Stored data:
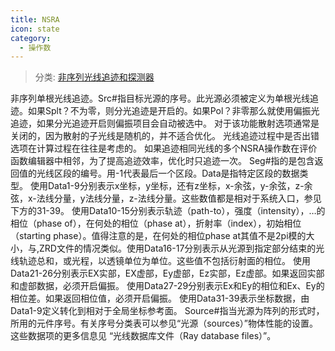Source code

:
 ```yaml
---
title: NSRA
icon: state
category:
  - 操作数
---
```


> 分类: [非序列光线追迹和探测器](/hb/operands/131/891/  "Zemax 操作数 非序列光线追迹和探测器")

非序列单根光线追迹。Src#指目标光源的序号。此光源必须被定义为单根光线追迹。如果Splt？不为零，则分光追迹是开启的。如果Pol？非零那么就使用偏振光追迹，如果分光追迹开启则偏振项目会自动被选中。 
对于该功能散射选项通常是关闭的，因为散射的子光线是随机的，并不适合优化。 
光线追迹过程中是否出错选项在计算过程在往往是考虑的。 
如果追迹相同光线的多个NSRA操作数在评价函数编辑器中相邻，为了提高追迹效率，优化时只追迹一次。 
Seg#指的是包含返回值的光线区段的编号。用-1代表最后一个区段。Data是指特定区段的数据类型。 
使用Data1-9分别表示x坐标，y坐标，还有z坐标，x-余弦，y-余弦，z-余弦，x-法线分量，y法线分量，z-法线分量。这些数值都是相对于系统入口，参见下方的31-39。 
使用Data10-15分别表示轨迹（path-to），强度（intensity），…的相位（phase of），在何处的相位（phase at），折射率（index），初始相位（starting phase）。值得注意的是，在何处的相位phase at其值不是2pi模的大小，与,ZRD文件的情况类似。使用Data16-17分别表示从光源到指定部分结束的光线轨迹总和，或光程，以透镜单位为单位。这些值不包括衍射面的相位。 
使用Data21-26分别表示EX实部，EX虚部，Ey虚部，Ez实部，Ez虚部。如果返回实部和虚部数据，必须开启偏振。 
使用Data27-29分别表示Ex和Ey的相位和Ex、Ey的相位差。如果返回相位值，必须开启偏振。 
使用Data31-39表示坐标数据，由Data1-9定义转化到相对于全局坐标参考面。 
Source#指当光源为阵列的形式时，所用的元件序号。有关序号分类表可以参见“光源（sources）”物体性能的设置。  
这些数据项的更多信息见 “光线数据库文件（Ray database files）”。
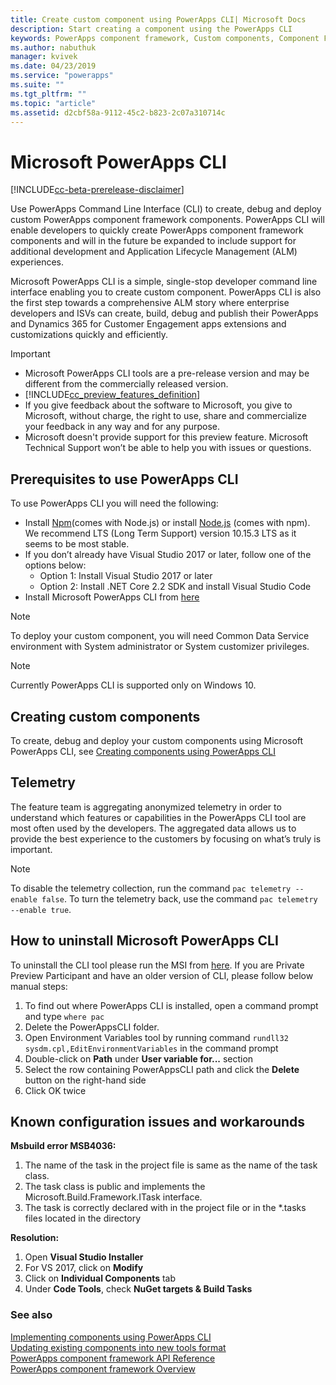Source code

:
 ```yaml
---
title: Create custom component using PowerApps CLI| Microsoft Docs
description: Start creating a component using the PowerApps CLI
keywords: PowerApps component framework, Custom components, Component Framework
ms.author: nabuthuk
manager: kvivek
ms.date: 04/23/2019
ms.service: "powerapps"
ms.suite: ""
ms.tgt_pltfrm: ""
ms.topic: "article"
ms.assetid: d2cbf58a-9112-45c2-b823-2c07a310714c
---
```


# Microsoft PowerApps CLI

[!INCLUDE[cc-beta-prerelease-disclaimer](../../includes/cc-beta-prerelease-disclaimer.md)]

Use PowerApps Command Line Interface (CLI) to create, debug and deploy custom PowerApps component framework components. PowerApps CLI will enable developers to quickly create PowerApps component framework components and will in the future be expanded to include support for additional development and Application Lifecycle Management (ALM) experiences. 

Microsoft PowerApps CLI is a simple, single-stop developer command line interface enabling you to create custom component. PowerApps CLI is also the first step towards a comprehensive ALM story where enterprise developers and ISVs can create, build, debug and publish their PowerApps and Dynamics 365 for Customer Engagement apps extensions and customizations quickly and efficiently.  

> [!IMPORTANT]
> - Microsoft PowerApps CLI tools are a pre-release version and may be different from the commercially released version.
> - [!INCLUDE[cc_preview_features_definition](../../includes/cc-preview-features-definition.md)] 
> - If you give feedback about the software to Microsoft, you give to Microsoft, without charge, the right to use, share and commercialize your feedback in any way and for any purpose. 
> - Microsoft doesn't provide support for this preview feature. Microsoft Technical Support won’t be able to help you with issues or questions.

## Prerequisites to use PowerApps CLI

To use PowerApps CLI you will need the following:

- Install [Npm](https://www.npmjs.com/get-npm)(comes with Node.js) or install [Node.js](https://nodejs.org/en/) (comes with npm). We recommend LTS (Long Term Support) version 10.15.3 LTS as it seems to be most stable.
- If you don’t already have Visual Studio 2017 or later, follow one of the options below:
   - Option 1: Install Visual Studio 2017 or later
   - Option 2: Install .NET Core 2.2 SDK and install Visual Studio Code
- Install Microsoft PowerApps CLI from [here](http://download.microsoft.com/download/D/B/E/DBE69906-B4DA-471C-8960-092AB955C681/powerapps-cli-0.1.51.msi)

> [!NOTE]
> To deploy your custom component, you will need Common Data Service environment with System administrator or System customizer privileges.

> [!NOTE]
> Currently PowerApps CLI is supported only on Windows 10.

## Creating custom components

To create, debug and deploy your custom components using Microsoft PowerApps CLI, see [Creating components using PowerApps CLI](implementing-controls-using-typescript)

## Telemetry

The feature team is aggregating anonymized telemetry in order to understand which features or capabilities in the PowerApps CLI tool are most often used by the developers. The aggregated data allows us to provide the best experience to the customers by focusing on what’s truly is important.

> [!NOTE]
> To disable the telemetry collection, run the command `pac telemetry --enable false`. To turn the telemetry back, use the command `pac telemetry --enable true`.

## How to uninstall Microsoft PowerApps CLI

To uninstall the CLI tool please run the MSI from [here](http://download.microsoft.com/download/D/B/E/DBE69906-B4DA-471C-8960-092AB955C681/powerapps-cli-0.1.51.msi). If you are Private Preview Participant and have an older version of CLI, please follow below manual steps:

1. To find out where PowerApps CLI is installed, open a command prompt and type `where pac`
1. Delete the PowerAppsCLI folder.
1. Open Environment Variables tool by running command `rundll32 sysdm.cpl,EditEnvironmentVariables` in the command prompt
1. Double-click on **Path** under **User variable for...** section
1. Select the row containing PowerAppsCLI path and click the **Delete** button on the right-hand side
1. Click OK twice

## Known configuration issues and workarounds

**Msbuild error MSB4036:**

1. The name of the task in the project file is same as the name of the task class.
2. The task class is public and implements the Microsoft.Build.Framework.ITask interface.
3. The task is correctly declared with <UsingTask> in the project file or in the *.tasks files located in the <path> directory

**Resolution:**

1. Open **Visual Studio Installer** 
1. For VS 2017, click on **Modify** 
1. Click on **Individual Components** tab
1. Under **Code Tools**, check **NuGet targets & Build Tasks**

### See also

[Implementing components using PowerApps CLI](implementing-controls-using-typescript.md)<br/>
[Updating existing components into new tools format](updating-existing-controls.md)<br/>
[PowerApps component framework API Reference](reference/index.md)<br/>
[PowerApps component framework Overview](overview.md)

== Work to complete ==
Print, exactly as written, the lines above from the first one to the one containing "光线追迹过程中是否出错选项在计算过程在往往是考虑的。". Leave out pictures.

== Response below ==
Source code

:
 ```yaml
---
title: NSRA
icon: state
category:
  - 操作数
---
```


> 分类: [非序列光线追迹和探测器](/hb/operands/131/891/  "Zemax 操作数 非序列光线追迹和探测器")

非序列单根光线追迹。Src#指目标光源的序号。此光源必须被定义为单根光线追迹。如果Splt？不为零，则分光追迹是开启的。如果Pol？非零那么就使用偏振光追迹，如果分光追迹开启则偏振项目会自动被选中。 
对于该功能散射选项通常是关闭的，因为散射的子光线是随机的，并不适合优化。 
光线追迹过程中是否出错选项在计算过程在往往是考虑的。 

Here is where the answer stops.